None of these support compression. So why define the config options and give false promises?

mercurial/utils/compression.py
692

Multithreaded compression is a compile-time feature. python-zstandard builds the zstd library with this feature enabled. But I'm unsure what downstream packagers who unbundle libzstd are doing. For all I know they have removed the feature.

I'm fine with landing this and letting packagers who insist on making their lives difficult deal with it.

mercurial/configitems.py
865–873

Primarily because otherwise the code has to check a list before querying the config option to avoid warnings. In principle, there are concurrent implementations of both gzip and bzip2, just not available as nicely packaged library. Emulating the bzip2 behavior in a small work queue would actually be moderately easy, I think. But I'm not sure how much interest there is still in bzip2 compression.

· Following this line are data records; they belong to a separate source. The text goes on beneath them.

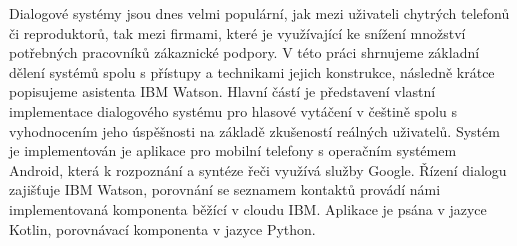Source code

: \documentclass[12pt]{report}
\begin{document}

Dialogové systémy jsou dnes velmi populární, jak mezi uživateli chytrých
telefonů či reproduktorů, tak mezi firmami, které je využívající ke snížení
množství potřebných pracovníků zákaznické podpory. V této práci
shrnujeme základní dělení systémů spolu s přístupy a technikami
jejich konstrukce, následně krátce popisujeme asistenta IBM Watson.
Hlavní částí je představení vlastní implementace dialogového systému
pro hlasové vytáčení v češtině spolu s vyhodnocením jeho úspěšnosti
na základě zkušeností reálných uživatelů. Systém je implementován je aplikace
pro mobilní telefony s operačním systémem Android, která k rozpoznání
a syntéze řeči využívá služby Google. Řízení dialogu zajišťuje IBM Watson,
porovnání se seznamem kontaktů provádí námi implementovaná komponenta běžící
v cloudu IBM. Aplikace je psána v jazyce Kotlin, porovnávací komponenta
v jazyce Python.
\end{document}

mercurial/utils/compression.py
692

I thought we don't support generic python-zstandard at this point anyway? That said, if a user has a zstd build without, it would result in an error when asking for non-default options, which sounds perfectly acceptable to me.

I was looking specifically at bzip2 for a bit. There are essentially two kinds of threaded compressors for it. pbzip2 is the more common and creates effectively multiple independent streams. That's not handled transparently by Python's bz2, so it would break all existing clients, making this a big no-go. Sourceforge has a more proper implementation for POSIX platforms (http://bzip2smp.sourceforge.net/) which doesn't have that problem and it would be nice if someone re-implemented the idea for modern libbz2. It can be done cleaner too. While this doesn't allow multi-threaded decompression for multi-stream-aware clients, it does work with all bzip2 decoders. Sadly the way it is done can't be from Python without re-implementing a good chunk of bz2 as it hooks deeply into the implementation. So in short, it would be possible to provide it as C extension and possibly even vendored, but it is more work than I currently want to do. I haven't looked into the state of pigz.

pulkit requested changes to this revision.Mar 10 2021, 4:14 AM
pulkit added a subscriber: pulkit.

I like the idea and since it's an experimental feature, I am happy to push it. @joerg.sonnenberger kindly rebase over current default tip and resend.

mercurial/utils/compression.py
692

Can we add this to documentation somewhere and probably in release notes also?

This revision now requires changes to proceed.Mar 10 2021, 4:14 AM
pulkit added inline comments.Mar 10 2021, 1:38 PM
mercurial/utils/compression.py
692

I will still like to have an explicit comment stating that multithreaded is a compile-time feature and .... somewhere. Above this line of code will work too. I personally know few companies which build hg in their own way and use zstandard compression.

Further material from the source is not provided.